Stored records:
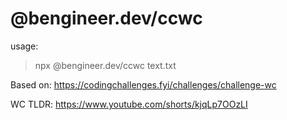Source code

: # @bengineer.dev/ccwc

usage:
> npx @bengineer.dev/ccwc text.txt


Based on:
https://codingchallenges.fyi/challenges/challenge-wc

WC TLDR: https://www.youtube.com/shorts/kjqLp7OOzLI
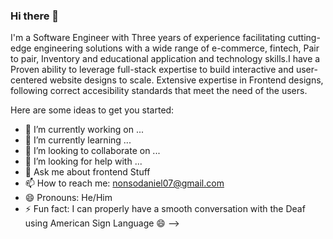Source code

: ### Hi there 👋


I'm a Software Engineer with Three years of experience facilitating cutting-edge engineering solutions with a wide range of e-commerce, fintech, Pair to pair, Inventory and educational application and technology skills.I have a Proven ability to leverage full-stack expertise to build interactive and user-centered website designs to scale. Extensive expertise in Frontend designs, following correct accesibility standards that meet the need of the users.

Here are some ideas to get you started:

- 🔭 I’m currently working on ...
- 🌱 I’m currently learning ...
- 👯 I’m looking to collaborate on ...
- 🤔 I’m looking for help with ...
- 💬 Ask me about frontend Stuff
- 📫 How to reach me: nonsodaniel07@gmail.com
- 😄 Pronouns: He/Him
- ⚡ Fun fact: I can properly have a smooth conversation with the Deaf using American Sign Language 😄 
-->
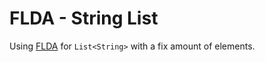 FLDA - String List
==========================

Using [FLDA](https://github.com/tinosteinort/flda-core) for `List<String>` with a fix amount of elements.

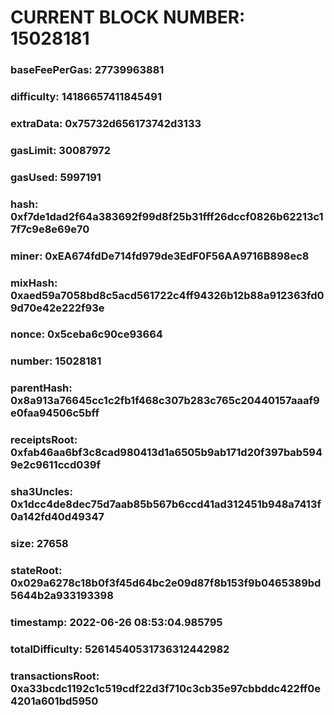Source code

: # CURRENT BLOCK NUMBER: 15028181

### baseFeePerGas: 27739963881
### difficulty: 14186657411845491
### extraData: 0x75732d656173742d3133
### gasLimit: 30087972
### gasUsed: 5997191
### hash: 0xf7de1dad2f64a383692f99d8f25b31fff26dccf0826b62213c17f7c9e8e69e70
### miner: 0xEA674fdDe714fd979de3EdF0F56AA9716B898ec8
### mixHash: 0xaed59a7058bd8c5acd561722c4ff94326b12b88a912363fd09d70e42e222f93e
### nonce: 0x5ceba6c90ce93664
### number: 15028181
### parentHash: 0x8a913a76645cc1c2fb1f468c307b283c765c20440157aaaf9e0faa94506c5bff
### receiptsRoot: 0xfab46aa6bf3c8cad980413d1a6505b9ab171d20f397bab5949e2c9611ccd039f
### sha3Uncles: 0x1dcc4de8dec75d7aab85b567b6ccd41ad312451b948a7413f0a142fd40d49347
### size: 27658
### stateRoot: 0x029a6278c18b0f3f45d64bc2e09d87f8b153f9b0465389bd5644b2a933193398
### timestamp: 2022-06-26 08:53:04.985795
### totalDifficulty: 52614540531736312442982
### transactionsRoot: 0xa33bcdc1192c1c519cdf22d3f710c3cb35e97cbbddc422ff0e4201a601bd5950
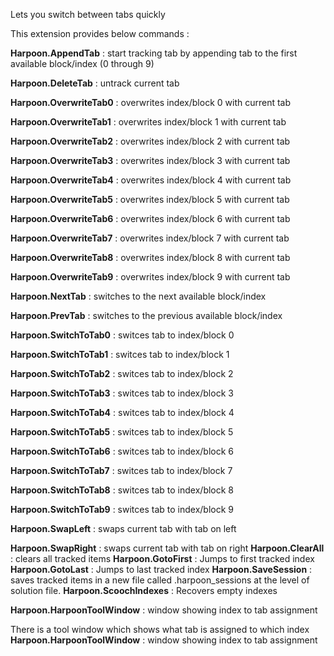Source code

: 
Lets you switch between tabs quickly

This extension provides below commands : 

**Harpoon.AppendTab**  : start tracking tab by appending tab to the first available block/index (0  through  9)

**Harpoon.DeleteTab**  : untrack current tab

**Harpoon.OverwriteTab0**  : overwrites index/block 0 with current tab

**Harpoon.OverwriteTab1**  : overwrites index/block 1 with current tab

**Harpoon.OverwriteTab2**  : overwrites index/block 2 with current tab

**Harpoon.OverwriteTab3**  : overwrites index/block 3 with current tab

**Harpoon.OverwriteTab4**  : overwrites index/block 4 with current tab

**Harpoon.OverwriteTab5**  : overwrites index/block 5 with current tab

**Harpoon.OverwriteTab6**  : overwrites index/block 6 with current tab

**Harpoon.OverwriteTab7**  : overwrites index/block 7 with current tab

**Harpoon.OverwriteTab8**  : overwrites index/block 8 with current tab

**Harpoon.OverwriteTab9**  : overwrites index/block 9 with current tab

**Harpoon.NextTab**  : switches to the next available block/index

**Harpoon.PrevTab**  : switches to the previous available block/index

**Harpoon.SwitchToTab0**  : switces tab to index/block 0

**Harpoon.SwitchToTab1**  : switces tab to index/block 1

**Harpoon.SwitchToTab2**  : switces tab to index/block 2

**Harpoon.SwitchToTab3**  : switces tab to index/block 3

**Harpoon.SwitchToTab4**  : switces tab to index/block 4

**Harpoon.SwitchToTab5**  : switces tab to index/block 5

**Harpoon.SwitchToTab6**  : switces tab to index/block 6

**Harpoon.SwitchToTab7**  : switces tab to index/block 7

**Harpoon.SwitchToTab8**  : switces tab to index/block 8

**Harpoon.SwitchToTab9**  : switces tab to index/block 9

**Harpoon.SwapLeft**  : swaps current tab with tab on left

**Harpoon.SwapRight**  : swaps current tab with tab on right
**Harpoon.ClearAll**  : clears all tracked items
**Harpoon.GotoFirst**  : Jumps to first tracked index
**Harpoon.GotoLast**  : Jumps to last tracked index
**Harpoon.SaveSession**  : saves tracked items in a new file called .harpoon_sessions at the level of solution file. 
**Harpoon.ScoochIndexes**  : Recovers empty indexes

**Harpoon.HarpoonToolWindow**  : window showing index to tab assignment

There is a tool window which shows what tab is assigned to which index
**Harpoon.HarpoonToolWindow** : window showing index to tab assignment

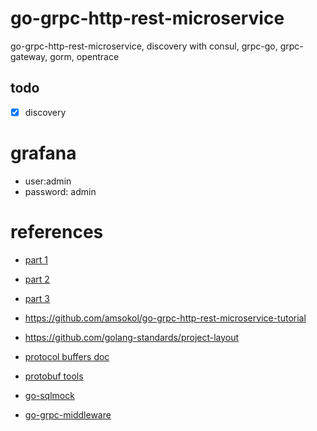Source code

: # go-grpc-http-rest-microservice

go-grpc-http-rest-microservice, discovery with consul, grpc-go, grpc-gateway, gorm, opentrace

## todo

- [x] discovery

# grafana

- user:admin
- password: admin

# references

- [part 1](https://medium.com/@amsokol.com/tutorial-how-to-develop-go-grpc-microservice-with-http-rest-endpoint-middleware-kubernetes-daebb36a97e9)
- [part 2](https://medium.com/@amsokol.com/tutorial-how-to-develop-go-grpc-microservice-with-http-rest-endpoint-middleware-kubernetes-af1fff81aeb2)
- [part 3](https://medium.com/@amsokol.com/tutorial-part-3-how-to-develop-go-grpc-microservice-with-http-rest-endpoint-middleware-739aac8f1d7e)

- https://github.com/amsokol/go-grpc-http-rest-microservice-tutorial
- https://github.com/golang-standards/project-layout

- [protocol buffers doc](https://developers.google.com/protocol-buffers/docs/proto3)
- [protobuf tools](https://github.com/protocolbuffers/protobuf/)
- [go-sqlmock](https://github.com/DATA-DOG/go-sqlmock)
- [go-grpc-middleware](https://github.com/grpc-ecosystem/go-grpc-middleware)

<!-- https://github.com/CyC2018/MBlog -->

■ What to do
Reproduce, word for word, every line from the start of the records down to and including the line with "- 🌱 I’m currently learning ..."; skip the pictures.

■ Response for this exercise
Source code

: # @bengineer.dev/ccwc

usage:
> npx @bengineer.dev/ccwc text.txt


Based on:
https://codingchallenges.fyi/challenges/challenge-wc

WC TLDR: https://www.youtube.com/shorts/kjqLp7OOzLI
Source code

: ### Hi there 👋


I'm a Software Engineer with Three years of experience facilitating cutting-edge engineering solutions with a wide range of e-commerce, fintech, Pair to pair, Inventory and educational application and technology skills.I have a Proven ability to leverage full-stack expertise to build interactive and user-centered website designs to scale. Extensive expertise in Frontend designs, following correct accesibility standards that meet the need of the users.

Here are some ideas to get you started:

- 🔭 I’m currently working on ...
- 🌱 I’m currently learning ...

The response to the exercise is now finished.